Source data
----------
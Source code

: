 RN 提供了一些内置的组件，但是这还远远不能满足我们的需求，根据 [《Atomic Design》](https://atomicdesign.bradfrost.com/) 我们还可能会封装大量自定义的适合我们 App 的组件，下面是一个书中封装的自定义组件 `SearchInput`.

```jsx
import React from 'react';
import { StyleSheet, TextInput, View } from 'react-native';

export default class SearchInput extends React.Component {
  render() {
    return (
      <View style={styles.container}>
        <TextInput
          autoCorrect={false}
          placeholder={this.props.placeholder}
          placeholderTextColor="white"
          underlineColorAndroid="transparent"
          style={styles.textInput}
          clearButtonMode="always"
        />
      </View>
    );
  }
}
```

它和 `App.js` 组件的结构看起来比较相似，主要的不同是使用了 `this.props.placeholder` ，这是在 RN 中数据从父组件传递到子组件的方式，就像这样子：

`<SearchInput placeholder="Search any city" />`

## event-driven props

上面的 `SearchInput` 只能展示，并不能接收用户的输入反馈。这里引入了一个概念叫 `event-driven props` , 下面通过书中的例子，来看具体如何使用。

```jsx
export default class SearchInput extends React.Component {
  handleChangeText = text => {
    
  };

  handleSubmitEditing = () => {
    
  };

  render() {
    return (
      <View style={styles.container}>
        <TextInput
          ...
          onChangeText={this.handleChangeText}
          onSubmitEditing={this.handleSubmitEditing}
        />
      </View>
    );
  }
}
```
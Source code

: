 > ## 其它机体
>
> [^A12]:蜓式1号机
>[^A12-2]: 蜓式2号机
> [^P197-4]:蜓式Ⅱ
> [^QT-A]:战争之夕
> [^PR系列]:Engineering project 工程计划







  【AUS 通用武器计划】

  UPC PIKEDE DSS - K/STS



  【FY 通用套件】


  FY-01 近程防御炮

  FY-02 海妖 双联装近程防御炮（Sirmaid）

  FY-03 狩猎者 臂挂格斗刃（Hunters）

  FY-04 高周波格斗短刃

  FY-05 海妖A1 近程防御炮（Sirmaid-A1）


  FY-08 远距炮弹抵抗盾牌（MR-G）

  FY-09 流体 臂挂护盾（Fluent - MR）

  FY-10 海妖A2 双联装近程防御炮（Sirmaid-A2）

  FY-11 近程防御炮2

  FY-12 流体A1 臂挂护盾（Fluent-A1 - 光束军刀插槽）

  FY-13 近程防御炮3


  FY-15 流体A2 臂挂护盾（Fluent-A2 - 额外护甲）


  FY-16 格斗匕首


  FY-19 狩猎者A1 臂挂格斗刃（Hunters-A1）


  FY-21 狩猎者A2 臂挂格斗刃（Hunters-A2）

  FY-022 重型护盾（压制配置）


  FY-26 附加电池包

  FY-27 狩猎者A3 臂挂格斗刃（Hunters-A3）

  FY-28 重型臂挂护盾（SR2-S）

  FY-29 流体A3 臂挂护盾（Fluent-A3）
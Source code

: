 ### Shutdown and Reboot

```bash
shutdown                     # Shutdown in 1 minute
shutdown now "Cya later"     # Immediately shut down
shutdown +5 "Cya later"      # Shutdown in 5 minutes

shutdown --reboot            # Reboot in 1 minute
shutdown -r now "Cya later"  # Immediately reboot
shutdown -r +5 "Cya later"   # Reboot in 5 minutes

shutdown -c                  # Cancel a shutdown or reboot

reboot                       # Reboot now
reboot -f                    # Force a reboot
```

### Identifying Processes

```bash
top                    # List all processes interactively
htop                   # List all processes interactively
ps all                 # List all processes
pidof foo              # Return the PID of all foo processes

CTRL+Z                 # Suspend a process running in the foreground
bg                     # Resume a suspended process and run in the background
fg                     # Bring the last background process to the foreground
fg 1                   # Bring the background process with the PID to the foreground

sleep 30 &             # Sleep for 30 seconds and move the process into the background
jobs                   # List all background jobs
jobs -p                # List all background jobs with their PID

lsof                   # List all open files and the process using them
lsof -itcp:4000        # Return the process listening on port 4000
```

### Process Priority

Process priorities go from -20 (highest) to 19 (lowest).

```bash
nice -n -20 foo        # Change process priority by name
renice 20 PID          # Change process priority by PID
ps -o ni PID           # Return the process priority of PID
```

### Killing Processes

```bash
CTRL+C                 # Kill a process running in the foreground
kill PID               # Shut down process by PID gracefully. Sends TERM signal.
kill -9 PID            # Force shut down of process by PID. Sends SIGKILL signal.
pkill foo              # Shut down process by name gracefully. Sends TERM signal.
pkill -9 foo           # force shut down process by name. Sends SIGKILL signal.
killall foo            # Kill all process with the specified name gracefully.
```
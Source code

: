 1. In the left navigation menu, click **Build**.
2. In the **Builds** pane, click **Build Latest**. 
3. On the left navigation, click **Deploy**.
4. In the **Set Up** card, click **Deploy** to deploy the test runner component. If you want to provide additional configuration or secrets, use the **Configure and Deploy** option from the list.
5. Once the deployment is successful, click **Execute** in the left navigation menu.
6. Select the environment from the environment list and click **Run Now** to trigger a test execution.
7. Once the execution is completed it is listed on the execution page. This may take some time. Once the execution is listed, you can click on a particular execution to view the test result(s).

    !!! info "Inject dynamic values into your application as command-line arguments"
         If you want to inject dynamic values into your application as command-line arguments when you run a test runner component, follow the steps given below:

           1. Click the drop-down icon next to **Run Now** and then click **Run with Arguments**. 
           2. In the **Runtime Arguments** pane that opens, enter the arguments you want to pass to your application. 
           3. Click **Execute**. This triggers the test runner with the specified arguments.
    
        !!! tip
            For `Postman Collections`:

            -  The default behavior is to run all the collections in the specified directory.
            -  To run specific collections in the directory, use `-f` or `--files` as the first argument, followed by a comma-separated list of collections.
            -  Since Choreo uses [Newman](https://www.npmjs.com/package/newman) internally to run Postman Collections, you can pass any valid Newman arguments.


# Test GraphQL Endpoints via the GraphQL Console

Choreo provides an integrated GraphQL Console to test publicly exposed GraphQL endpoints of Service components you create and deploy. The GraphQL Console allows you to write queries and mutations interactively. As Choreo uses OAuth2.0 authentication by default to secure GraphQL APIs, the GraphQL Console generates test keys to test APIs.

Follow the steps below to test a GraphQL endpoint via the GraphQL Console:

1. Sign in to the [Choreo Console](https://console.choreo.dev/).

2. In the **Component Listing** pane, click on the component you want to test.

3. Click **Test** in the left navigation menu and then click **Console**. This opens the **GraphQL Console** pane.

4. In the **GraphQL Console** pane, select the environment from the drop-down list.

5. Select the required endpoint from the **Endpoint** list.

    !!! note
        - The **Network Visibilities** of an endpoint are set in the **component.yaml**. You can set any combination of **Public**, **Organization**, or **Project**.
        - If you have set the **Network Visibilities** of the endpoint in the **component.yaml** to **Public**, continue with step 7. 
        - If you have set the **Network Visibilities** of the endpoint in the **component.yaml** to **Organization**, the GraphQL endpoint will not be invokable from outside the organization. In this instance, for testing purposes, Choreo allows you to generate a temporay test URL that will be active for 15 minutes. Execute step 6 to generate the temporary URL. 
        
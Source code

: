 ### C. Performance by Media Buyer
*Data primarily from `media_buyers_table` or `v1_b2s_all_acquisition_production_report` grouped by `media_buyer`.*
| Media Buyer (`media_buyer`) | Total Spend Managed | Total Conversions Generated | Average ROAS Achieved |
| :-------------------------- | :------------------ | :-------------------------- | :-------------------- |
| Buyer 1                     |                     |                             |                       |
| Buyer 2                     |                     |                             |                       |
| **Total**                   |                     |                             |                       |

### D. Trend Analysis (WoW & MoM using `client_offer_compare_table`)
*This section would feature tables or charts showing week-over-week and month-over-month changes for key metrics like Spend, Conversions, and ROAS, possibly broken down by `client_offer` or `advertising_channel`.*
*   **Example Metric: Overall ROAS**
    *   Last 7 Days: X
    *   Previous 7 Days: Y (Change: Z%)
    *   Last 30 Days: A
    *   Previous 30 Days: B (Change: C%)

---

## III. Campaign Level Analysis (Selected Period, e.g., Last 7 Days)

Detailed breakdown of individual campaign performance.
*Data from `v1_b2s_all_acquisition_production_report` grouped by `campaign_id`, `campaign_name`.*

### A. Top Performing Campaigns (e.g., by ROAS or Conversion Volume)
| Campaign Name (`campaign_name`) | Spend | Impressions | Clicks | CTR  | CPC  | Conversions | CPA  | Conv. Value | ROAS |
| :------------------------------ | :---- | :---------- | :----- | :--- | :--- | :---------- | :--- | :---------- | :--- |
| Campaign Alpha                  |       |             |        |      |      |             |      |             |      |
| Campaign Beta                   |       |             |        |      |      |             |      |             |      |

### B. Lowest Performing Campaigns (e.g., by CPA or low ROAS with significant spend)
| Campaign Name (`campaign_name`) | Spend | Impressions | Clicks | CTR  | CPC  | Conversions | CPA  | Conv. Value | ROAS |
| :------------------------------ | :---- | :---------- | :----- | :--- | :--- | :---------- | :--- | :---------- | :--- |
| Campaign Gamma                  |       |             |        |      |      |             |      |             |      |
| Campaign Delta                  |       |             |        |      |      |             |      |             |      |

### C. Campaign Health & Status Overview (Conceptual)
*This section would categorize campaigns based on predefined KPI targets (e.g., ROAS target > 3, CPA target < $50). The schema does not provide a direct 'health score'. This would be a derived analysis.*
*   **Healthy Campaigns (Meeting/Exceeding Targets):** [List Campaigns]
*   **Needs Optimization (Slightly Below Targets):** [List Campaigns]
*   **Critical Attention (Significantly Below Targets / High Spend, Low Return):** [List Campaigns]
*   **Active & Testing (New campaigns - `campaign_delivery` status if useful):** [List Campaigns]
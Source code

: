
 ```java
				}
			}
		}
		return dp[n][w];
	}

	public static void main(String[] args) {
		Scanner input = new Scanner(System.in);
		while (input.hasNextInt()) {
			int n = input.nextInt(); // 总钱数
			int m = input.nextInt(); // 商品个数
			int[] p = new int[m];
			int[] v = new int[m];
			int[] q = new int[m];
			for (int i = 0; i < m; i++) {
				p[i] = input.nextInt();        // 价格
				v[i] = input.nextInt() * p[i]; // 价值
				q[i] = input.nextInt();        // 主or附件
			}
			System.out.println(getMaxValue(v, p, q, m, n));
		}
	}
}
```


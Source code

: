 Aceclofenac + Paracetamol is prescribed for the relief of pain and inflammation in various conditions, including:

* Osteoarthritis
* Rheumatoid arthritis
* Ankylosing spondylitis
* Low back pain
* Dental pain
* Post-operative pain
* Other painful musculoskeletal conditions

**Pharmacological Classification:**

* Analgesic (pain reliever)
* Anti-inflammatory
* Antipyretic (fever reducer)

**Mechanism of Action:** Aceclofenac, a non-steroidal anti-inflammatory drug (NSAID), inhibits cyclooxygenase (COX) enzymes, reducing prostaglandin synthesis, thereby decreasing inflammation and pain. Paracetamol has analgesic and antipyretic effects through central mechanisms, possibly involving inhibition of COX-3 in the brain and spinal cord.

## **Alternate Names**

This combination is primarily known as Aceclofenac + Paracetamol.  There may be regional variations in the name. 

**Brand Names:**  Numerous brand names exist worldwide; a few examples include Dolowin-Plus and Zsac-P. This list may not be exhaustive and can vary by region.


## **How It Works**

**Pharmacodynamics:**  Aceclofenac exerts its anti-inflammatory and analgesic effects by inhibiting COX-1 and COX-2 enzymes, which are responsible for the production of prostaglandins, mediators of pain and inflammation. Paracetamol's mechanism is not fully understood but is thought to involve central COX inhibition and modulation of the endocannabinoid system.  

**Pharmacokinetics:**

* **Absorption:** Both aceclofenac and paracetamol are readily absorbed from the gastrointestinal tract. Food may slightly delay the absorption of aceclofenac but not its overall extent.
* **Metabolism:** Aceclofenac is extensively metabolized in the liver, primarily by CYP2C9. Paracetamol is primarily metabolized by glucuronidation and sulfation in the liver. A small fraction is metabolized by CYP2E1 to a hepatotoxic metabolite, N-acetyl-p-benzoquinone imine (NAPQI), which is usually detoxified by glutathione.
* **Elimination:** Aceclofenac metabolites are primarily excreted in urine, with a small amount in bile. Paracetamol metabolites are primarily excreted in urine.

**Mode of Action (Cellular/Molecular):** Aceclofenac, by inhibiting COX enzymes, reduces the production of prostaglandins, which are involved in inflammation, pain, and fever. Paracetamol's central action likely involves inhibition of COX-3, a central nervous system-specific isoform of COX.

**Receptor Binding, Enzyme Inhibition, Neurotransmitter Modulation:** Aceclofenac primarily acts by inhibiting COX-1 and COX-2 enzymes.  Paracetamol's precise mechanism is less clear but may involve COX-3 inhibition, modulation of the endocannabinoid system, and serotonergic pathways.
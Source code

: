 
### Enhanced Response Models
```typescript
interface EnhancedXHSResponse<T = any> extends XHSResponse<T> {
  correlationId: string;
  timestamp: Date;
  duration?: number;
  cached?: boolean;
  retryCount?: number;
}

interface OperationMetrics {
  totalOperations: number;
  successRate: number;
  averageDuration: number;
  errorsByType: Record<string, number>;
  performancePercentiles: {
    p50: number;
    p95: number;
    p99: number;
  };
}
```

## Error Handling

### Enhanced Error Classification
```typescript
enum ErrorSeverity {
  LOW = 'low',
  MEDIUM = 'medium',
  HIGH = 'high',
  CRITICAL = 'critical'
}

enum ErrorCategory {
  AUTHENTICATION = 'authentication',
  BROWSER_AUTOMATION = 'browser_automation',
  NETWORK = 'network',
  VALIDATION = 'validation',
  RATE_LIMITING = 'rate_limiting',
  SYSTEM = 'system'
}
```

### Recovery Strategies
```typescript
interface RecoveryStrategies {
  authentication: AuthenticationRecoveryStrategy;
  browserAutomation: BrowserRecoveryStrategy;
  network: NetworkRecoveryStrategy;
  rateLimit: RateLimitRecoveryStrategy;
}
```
----------
> **Task to complete**
Send back an exact copy of only the lines from the line with "a derived analysis.*" up to and including the line with "Return):** [List Campaigns]" in the data above.

> **Solution for this problem**
*This section would categorize campaigns based on predefined KPI targets (e.g., ROAS target > 3, CPA target < $50). The schema does not provide a direct 'health score'. This would be a derived analysis.*
*   **Healthy Campaigns (Meeting/Exceeding Targets):** [List Campaigns]
*   **Needs Optimization (Slightly Below Targets):** [List Campaigns]
*   **Critical Attention (Significantly Below Targets / High Spend, Low Return):** [List Campaigns]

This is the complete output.